Why is Uncle Sam bailing out these deadbeats, yet again, when
Americans have gotten zero help from the government while a two-year bear
market has gutted their 401(k)s and stock portfolios?
Read Friday's New York Times and you will find the answer.
Sam isn't bailing out Brazilian peasants, he bailing out big
banks. Last week, Brazil was in a panic, on the verge of default, and
reporter Edmund Andrews explains why this was so "frightening."
"Brazil's ... external debt of $264 billion is more than double
that of Argentina's, and American banks like Citigroup, FleetBoston and J.
P. Morgan Chase have much greater exposure to Brazilian loans than to
Argentine ones."
How great is the exposure?
"American banks have about $25.6 billion in outstanding loans to
Brazilian borrowers. Citigroup, the biggest lender to Brazil, has $9.7
billion in Brazilian loans." That's right. Forty percent of the U.S. bank
exposure in Brazil is the fault of America's biggest and dumbest bank. And
who is the resident financial wizard at Citigroup?
"Robert H. Rubin, who was treasury secretary under President
Clinton and engineered international rescue packages for Mexico, Russia and
many Asian countries, is now a Citigroup director.
Andrews pointedly adds, "A representative for Citigroup could
not say whether bank executives had lobbied in favor of a rescue package for
Brazil." But the day the Brazilian bailout was announced, Citigroup's stock
shot up 6 percent.
The career of Robert Rubin is instructive. As lead pony at
Goldman Sachs, he led that investment bank into plunging billions into
Mexican bonds. As head of the White House Economic Security Council, he
failed to see the Mexican default barreling up the tracks. But as treasury
secretary, he was able to shovel billions of U.S. dollars down Mexico way,
thus saving the Goldman Sachs investments.
Last fall, we learned Rubin phoned Treasury to suggest to a
friend that he might call Moody's to urge them not to downgrade the credit
rating of Enron. Citigroup had loaned Enron $750 million. Yet, the committee
investigating Enron, chaired by Joe Lieberman, has yet to call Rubin to
explain what exactly he was up to and what other calls he made on Enron's
behalf. Having friends in high places can save a lot of grief.
In fairness, Rubin is probably not responsible for sinking that
$9.7 billion into Brazil. For this is not the first time Citigroup has had
to have Uncle Sam post bail for its binges in Latin America. Citigroup has a
recidivism rate to rival Darryl Strawberry's.
Yet, some of us saw O'Neill's pirouette coming. Two months ago,
I wrote, "A prediction: President Bush and Treasury Secretary Paul O'Neill
will emulate Bill Clinton and Bob Rubin and get into the bailout business,
big-time as Dick Cheney would say, because no wants to be the one left
standing there when the music stops."
Why the abandonment of principle by the president and O'Neill?

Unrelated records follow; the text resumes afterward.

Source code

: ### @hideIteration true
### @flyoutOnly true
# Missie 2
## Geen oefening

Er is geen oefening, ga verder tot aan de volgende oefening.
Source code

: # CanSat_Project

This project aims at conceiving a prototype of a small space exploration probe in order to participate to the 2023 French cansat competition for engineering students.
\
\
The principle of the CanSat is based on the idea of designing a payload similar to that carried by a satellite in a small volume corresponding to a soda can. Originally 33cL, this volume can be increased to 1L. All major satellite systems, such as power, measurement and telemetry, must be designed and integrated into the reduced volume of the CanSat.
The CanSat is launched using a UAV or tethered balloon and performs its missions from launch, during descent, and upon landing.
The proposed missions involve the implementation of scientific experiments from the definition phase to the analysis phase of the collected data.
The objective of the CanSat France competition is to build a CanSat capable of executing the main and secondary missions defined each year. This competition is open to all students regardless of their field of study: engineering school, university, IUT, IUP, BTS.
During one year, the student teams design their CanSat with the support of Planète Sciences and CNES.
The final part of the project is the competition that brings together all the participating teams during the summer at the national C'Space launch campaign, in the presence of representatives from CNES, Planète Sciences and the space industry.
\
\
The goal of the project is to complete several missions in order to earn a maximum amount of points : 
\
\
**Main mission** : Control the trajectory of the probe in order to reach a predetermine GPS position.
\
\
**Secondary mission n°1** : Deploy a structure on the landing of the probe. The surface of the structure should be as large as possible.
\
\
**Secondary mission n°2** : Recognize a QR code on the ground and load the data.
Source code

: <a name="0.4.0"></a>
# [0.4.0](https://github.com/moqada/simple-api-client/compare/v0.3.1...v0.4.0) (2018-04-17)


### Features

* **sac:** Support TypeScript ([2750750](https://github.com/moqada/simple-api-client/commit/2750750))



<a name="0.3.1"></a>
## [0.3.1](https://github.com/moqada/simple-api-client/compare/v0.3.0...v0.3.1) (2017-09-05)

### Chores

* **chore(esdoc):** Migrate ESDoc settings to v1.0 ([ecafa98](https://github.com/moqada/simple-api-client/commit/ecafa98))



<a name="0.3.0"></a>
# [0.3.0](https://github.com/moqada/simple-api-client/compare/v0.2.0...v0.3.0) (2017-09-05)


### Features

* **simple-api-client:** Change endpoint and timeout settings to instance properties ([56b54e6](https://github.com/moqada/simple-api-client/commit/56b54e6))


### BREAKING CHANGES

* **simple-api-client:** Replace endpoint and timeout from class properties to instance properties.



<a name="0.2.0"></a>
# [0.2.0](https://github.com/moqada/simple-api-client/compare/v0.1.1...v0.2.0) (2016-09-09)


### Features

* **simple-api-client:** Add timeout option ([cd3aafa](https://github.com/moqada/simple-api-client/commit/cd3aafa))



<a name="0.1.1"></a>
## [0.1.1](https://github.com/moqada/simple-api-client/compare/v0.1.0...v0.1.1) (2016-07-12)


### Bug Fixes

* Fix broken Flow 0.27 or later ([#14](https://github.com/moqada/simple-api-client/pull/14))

Because neither wants to be in the wheelhouse when the ship hits the reef.
With Brazil's external debt at $264 billion, this $37 billion
only kicks the can up the road. Brazil is bust, and putting bankrupts deeper
in debt only pushes off the day of reckoning and write-offs. O'Neill is
throwing tens of billions of good U.S. tax dollars down a rathole to chase
the lost loans of Citigroup and J. P. Morgan.
Moreover, the Brazilians have had enough of IMF austerity. In
the latest poll for the October presidential election, leftists "Lula" da
Silva and Ciro Gomes had 60 percent of the vote between them, while our man,
the IMF's man, the incumbent party's man, was pulling 11 percent.
The only question left is who is going to eat the losses from
the idiot Latin loans of America's Big Banks. Because there are guys like
Robert Rubins around, with friends in high places, it always comes down to
the taxpayer.
That's the way the world works in 2002, even though it stinks.